:: TASK REQUIREMENTS ::
As you work through the listing below, copy each line exactly and drop the images.

:: DATA SECTION ::

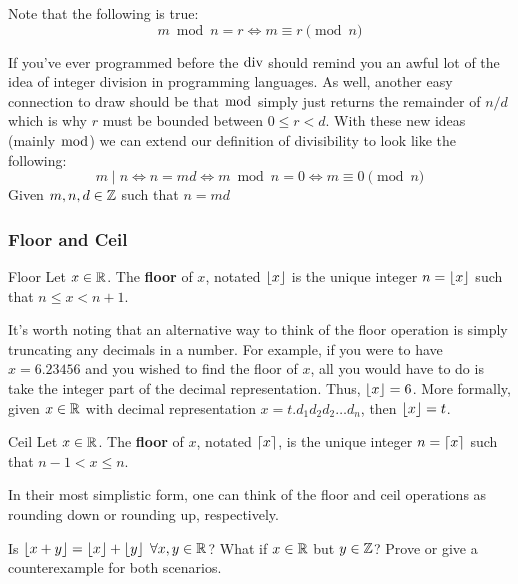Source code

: \begin{note}{}{}
    Note that the following is true:
    \begin{equation*}
        m \bmod n = r \Leftrightarrow m \equiv r \pmod{n}
    \end{equation*}
\end{note}

If you've ever programmed before the $\operatorname{div}$ should remind you an awful lot of the idea of integer division in programming languages. As well, another easy connection to draw should be that $\bmod$ simply just returns the remainder of $n/d$ which is why $r$ must be bounded between $0 \leq r < d$. With these new ideas (mainly $\bmod$) we can extend our definition of divisibility to look like the following:
\begin{equation*}
    m \mid n \Leftrightarrow n = md \Leftrightarrow m \bmod n = 0 \Leftrightarrow m \equiv 0 \pmod{n}
\end{equation*}
Given $m, n, d \in \mathbb Z$ such that $n = md$

\subsubsection{Floor and Ceil}
\begin{definition}{Floor}{}
    Let $x \in \mathbb R$. The \textbf{floor} of $x$, notated $\left\lfloor x \right\rfloor$ is the unique integer $n = \left\lfloor x \right\rfloor$ such that $n \leq x < n+1$.
\end{definition}

It's worth noting that an alternative way to think of the floor operation is simply truncating any decimals in a number. For example, if you were to have $x = 6.23456$ and you wished to find the floor of $x$, all you would have to do is take the integer part of the decimal representation. Thus, $\left\lfloor x \right\rfloor = 6$. More formally, given $x \in \mathbb R$ with decimal representation $x = t.{d_1}{d_2}{d_2}\dots{d_n}$, then $\left\lfloor x \right\rfloor = t$.

\begin{definition}{Ceil}{}
    Let $x \in \mathbb R$. The \textbf{floor} of $x$, notated $\left\lceil x \right\rceil$, is the unique integer $n = \left\lceil x \right\rceil$ such that $n - 1 < x \leq n$.
\end{definition}

In their most simplistic form, one can think of the floor and ceil operations as rounding down or rounding up, respectively. 

\begin{question}{}{}
    Is $\left\lfloor x + y \right\rfloor = \left\lfloor x \right\rfloor + \left\lfloor y \right\rfloor \hspace{0.1cm} \forall x, y \in \mathbb R$? What if $x \in \mathbb R$ but $y \in \mathbb Z$?   Prove or give a counterexample for both scenarios.
\end{question}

:: EXERCISE RESULT ::
Source code

: \begin{note}{}{}
    Note that the following is true:
    \begin{equation*}
        m \bmod n = r \Leftrightarrow m \equiv r \pmod{n}
    \end{equation*}
\end{note}

If you've ever programmed before the $\operatorname{div}$ should remind you an awful lot of the idea of integer division in programming languages. As well, another easy connection to draw should be that $\bmod$ simply just returns the remainder of $n/d$ which is why $r$ must be bounded between $0 \leq r < d$. With these new ideas (mainly $\bmod$) we can extend our definition of divisibility to look like the following:
\begin{equation*}
    m \mid n \Leftrightarrow n = md \Leftrightarrow m \bmod n = 0 \Leftrightarrow m \equiv 0 \pmod{n}
\end{equation*}
Given $m, n, d \in \mathbb Z$ such that $n = md$

\subsubsection{Floor and Ceil}
\begin{definition}{Floor}{}
    Let $x \in \mathbb R$. The \textbf{floor} of $x$, notated $\left\lfloor x \right\rfloor$ is the unique integer $n = \left\lfloor x \right\rfloor$ such that $n \leq x < n+1$.
\end{definition}

It's worth noting that an alternative way to think of the floor operation is simply truncating any decimals in a number. For example, if you were to have $x = 6.23456$ and you wished to find the floor of $x$, all you would have to do is take the integer part of the decimal representation. Thus, $\left\lfloor x \right\rfloor = 6$. More formally, given $x \in \mathbb R$ with decimal representation $x = t.{d_1}{d_2}{d_2}\dots{d_n}$, then $\left\lfloor x \right\rfloor = t$.

\begin{definition}{Ceil}{}
    Let $x \in \mathbb R$. The \textbf{floor} of $x$, notated $\left\lceil x \right\rceil$, is the unique integer $n = \left\lceil x \right\rceil$ such that $n - 1 < x \leq n$.
\end{definition}

In their most simplistic form, one can think of the floor and ceil operations as rounding down or rounding up, respectively. 

\begin{question}{}{}
    Is $\left\lfloor x + y \right\rfloor = \left\lfloor x \right\rfloor + \left\lfloor y \right\rfloor \hspace{0.1cm} \forall x, y \in \mathbb R$? What if $x \in \mathbb R$ but $y \in \mathbb Z$?   Prove or give a counterexample for both scenarios.
\end{question}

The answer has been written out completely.